“I thought it was hella performative, and I was making fun of it, but then I tried, and it’s really fun. So I changed my mind, I mean, it’s performative, when they put on the Brazilian music and sh*t, but if you’re just playing to have fun in the sun it’s not,” Garfield senior Kale Spade remarked when asked why people sack. In recent weeks, an obsession with “the sack” has spread throughout the nation. Everywhere you turn, someone is sacking. As non-performative, normal folk, we decided to test the trend for ourselves by locating hacky sacks and practicing our skills.
First we headed to Target. To our surprise, after searching for what felt like hours, a stout, middle-aged gentleman informed us that Target was completely sackless. Clearly, he wasn’t a sacker. Even though Target was a bust on the sack front, we managed to pick up some of Peachybbie’s Froggy Limeade Frosty Slime and Raspberry Tru Fru. We were devastated that we couldn’t find a sack, but we cut our losses and bravely continued on. After searching 7-Eleven, REI, and Tukwila’s Walmart Superstore, we finally got our hands on a sack in Walmart’s party section. Who knew a bag of rice was so hard to find?
Now with our sack and slime, we raced back north to Volunteer Park to test our inquiry. We trekked to a sunny spot and began our sacking experience. We practiced some “stalls,” which require catching and balancing the sack on your foot. After failing miserably and getting excreted on by a pigeon, we realized that the sack wasn’t for us.

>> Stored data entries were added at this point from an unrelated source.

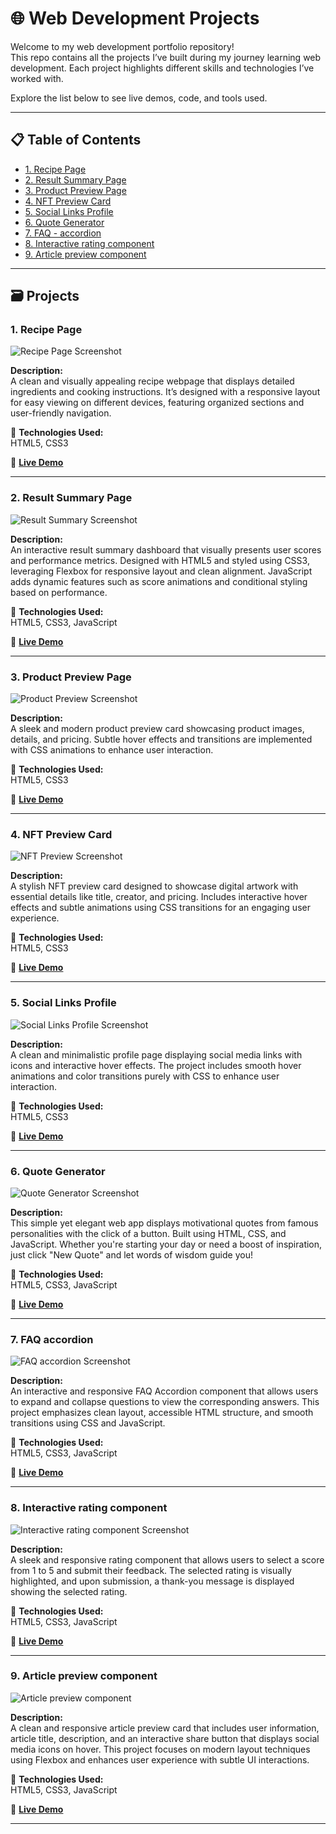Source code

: # 🌐 Web Development Projects 

Welcome to my web development portfolio repository!  
This repo contains all the projects I’ve built during my journey learning web development. Each project highlights different skills and technologies I’ve worked with.

Explore the list below to see live demos, code, and tools used.

---

## 📋 Table of Contents

- [1. Recipe Page](#1-recipe-page)
- [2. Result Summary Page](#2-result-summary-page)
- [3. Product Preview Page](#3-product-preview-page)
- [4. NFT Preview Card](#4-nft-preview-card)
- [5. Social Links Profile](#5-social-links-profile)
- [6. Quote Generator](#6-quote-generator)
- [7. FAQ - accordion](#7-FAQ-accordion)
- [8. Interactive rating component](#8-Interactive-rating-component)
- [9. Article preview component](#9-Article-preview-component)

---

## 🗃️ Projects

### 1. Recipe Page

![Recipe Page Screenshot](images/recipe_page.png)

**Description:**  
A clean and visually appealing recipe webpage that displays detailed ingredients and cooking instructions. It’s designed with a responsive layout for easy viewing on different devices, featuring organized sections and user-friendly navigation.

🔧 **Technologies Used:**  
HTML5, CSS3

🚀 **[Live Demo](https://dilnajoseph.github.io/web-dev_projects/recipe-page/)**

---

### 2. Result Summary Page

![Result Summary Screenshot](images/results_summary.png)

**Description:**  
An interactive result summary dashboard that visually presents user scores and performance metrics. Designed with HTML5 and styled using CSS3, leveraging Flexbox for responsive layout and clean alignment. JavaScript adds dynamic features such as score animations and conditional styling based on performance.

🔧 **Technologies Used:**  
HTML5, CSS3, JavaScript

🚀 **[Live Demo](https://dilnajoseph.github.io/web-dev_projects/result_summary/)**

---

### 3. Product Preview Page

![Product Preview Screenshot](images/product_preview_card.png)

**Description:**  
A sleek and modern product preview card showcasing product images, details, and pricing. Subtle hover effects and transitions are implemented with CSS animations to enhance user interaction.

🔧 **Technologies Used:**  
HTML5, CSS3

🚀 **[Live Demo](https://dilnajoseph.github.io/web-dev_projects/product_preview_card/)**

---

### 4. NFT Preview Card

![NFT Preview Screenshot](images/nft_preview_card.png)

**Description:**  
A stylish NFT preview card designed to showcase digital artwork with essential details like title, creator, and pricing. Includes interactive hover effects and subtle animations using CSS transitions for an engaging user experience.

🔧 **Technologies Used:**  
HTML5, CSS3

🚀 **[Live Demo](https://dilnajoseph.github.io/web-dev_projects/nft_preview_card/)**

---

### 5. Social Links Profile

![Social Links Profile Screenshot](images/social_links_profile.png)

**Description:**  
A clean and minimalistic profile page displaying social media links with icons and interactive hover effects. The project includes smooth hover animations and color transitions purely with CSS to enhance user interaction.

🔧 **Technologies Used:**  
HTML5, CSS3

🚀 **[Live Demo](https://dilnajoseph.github.io/web-dev_projects/2.%20social_links_profile/)**

---

### 6. Quote Generator

![Quote Generator Screenshot](images/quote_generator.png)

**Description:**  
This simple yet elegant web app displays motivational quotes from famous personalities with the click of a button. Built using HTML, CSS, and JavaScript. Whether you're starting your day or need a boost of inspiration, just click "New Quote" and let words of wisdom guide you!

🔧 **Technologies Used:**  
HTML5, CSS3, JavaScript

🚀 **[Live Demo](https://dilnajoseph.github.io/web-dev_projects/quote_generator/)**

---

### 7. FAQ accordion

![FAQ accordion Screenshot](images/FAQ_accordion.png)

**Description:**  
An interactive and responsive FAQ Accordion component that allows users to expand and collapse questions to view the corresponding answers. This project emphasizes clean layout, accessible HTML structure, and smooth transitions using CSS and JavaScript.

🔧 **Technologies Used:**  
HTML5, CSS3, JavaScript

🚀 **[Live Demo](https://dilnajoseph.github.io/web-dev_projects/FAQ%20-%20accordion/)**

---

### 8. Interactive rating component

![Interactive rating component Screenshot](images/interactive_rating_component.png)

**Description:**  
A sleek and responsive rating component that allows users to select a score from 1 to 5 and submit their feedback. The selected rating is visually highlighted, and upon submission, a thank-you message is displayed showing the selected rating. 

🔧 **Technologies Used:**  
HTML5, CSS3, JavaScript

🚀 **[Live Demo](https://dilnajoseph.github.io/web-dev_projects/interactive_rating_component/)**

---

### 9. Article preview component

![Article preview component](images/article_preview_component.png)

**Description:**  
A clean and responsive article preview card that includes user information, article title, description, and an interactive share button that displays social media icons on hover. This project focuses on modern layout techniques using Flexbox and enhances user experience with subtle UI interactions.

🔧 **Technologies Used:**  
HTML5, CSS3, JavaScript

🚀 **[Live Demo](https://dilnajoseph.github.io/web-dev_projects/article-preview-component/)**


---

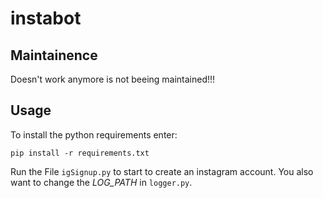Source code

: # instabot
## Maintainence
Doesn't work anymore is not beeing maintained!!!
## Usage
To install the python requirements enter:

    pip install -r requirements.txt
Run the File `igSignup.py` to start to create an instagram account.
You also want to change the *LOG_PATH* in `logger.py`.
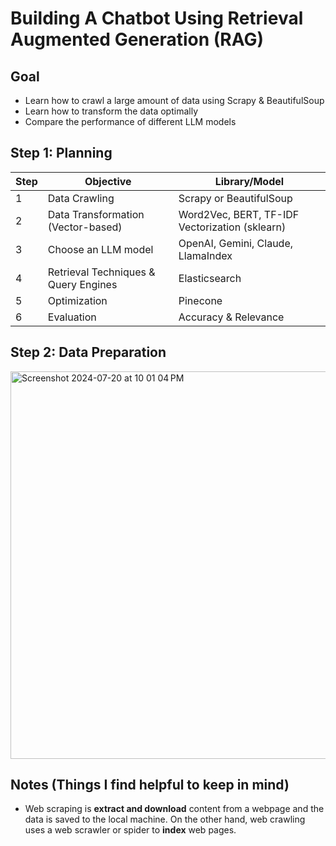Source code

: # Building A Chatbot Using Retrieval Augmented Generation (RAG)

## Goal
* Learn how to crawl a large amount of data using Scrapy & BeautifulSoup
* Learn how to transform the data optimally
* Compare the performance of different LLM models

## Step 1: Planning
| Step | Objective | Library/Model |
| --- | --- | --- |
| 1 | Data Crawling | Scrapy or BeautifulSoup |
| 2 | Data Transformation (Vector-based) | Word2Vec, BERT, TF-IDF Vectorization (sklearn) |
| 3 | Choose an LLM model | OpenAI, Gemini, Claude, LlamaIndex |
| 4 | Retrieval Techniques & Query Engines | Elasticsearch |
| 5 | Optimization | Pinecone |
| 6 | Evaluation | Accuracy & Relevance |

## Step 2: Data Preparation
<img width="620" alt="Screenshot 2024-07-20 at 10 01 04 PM" src="https://github.com/user-attachments/assets/01934ddf-0ef5-4ead-96c3-138e285603b2">


## Notes (Things I find helpful to keep in mind)
* Web scraping is **extract and download** content from a webpage and the data is saved to the local machine. On the other hand, web crawling uses a web scrawler or spider to **index** web pages.
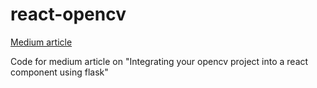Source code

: # react-opencv

[Medium article](https://medium.com/@jadomene99/integrating-your-opencv-project-into-a-react-component-using-flask-6bcf909c07f4)

Code for medium article on "Integrating your opencv project into a react component using flask"
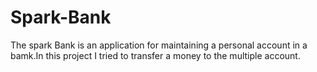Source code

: <h1 style="font-weight:bold">Spark-Bank</h1>

The spark Bank is an application for maintaining a personal account in a bamk.In this project I tried to transfer a money to the multiple account.
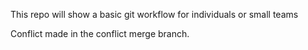 This repo will show a basic git workflow for individuals or small teams

Conflict made in the conflict merge branch.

So, to finally answer the question of if sacking is passion or performative, we moved on to interviews.
“Sack is life, and it’s not even LARP… We can have fun in the sun outside with our friends, without doing bad things,” Garfield senior Cash Landis said when asked why he sacks.
Landis is one of many students that participates in and enjoys the growing hacky sack trend. Another senior, Reuben Gross Keck, noted that “ the fact that people do it is just a TikTok trend. But if it’s in front of you, it’s pretty fun. But like 95% of the time it’s performative.” If hacky sacking is truly for passion, then the sport will endure past its current popularity; only time will reveal the truth of the “sport”.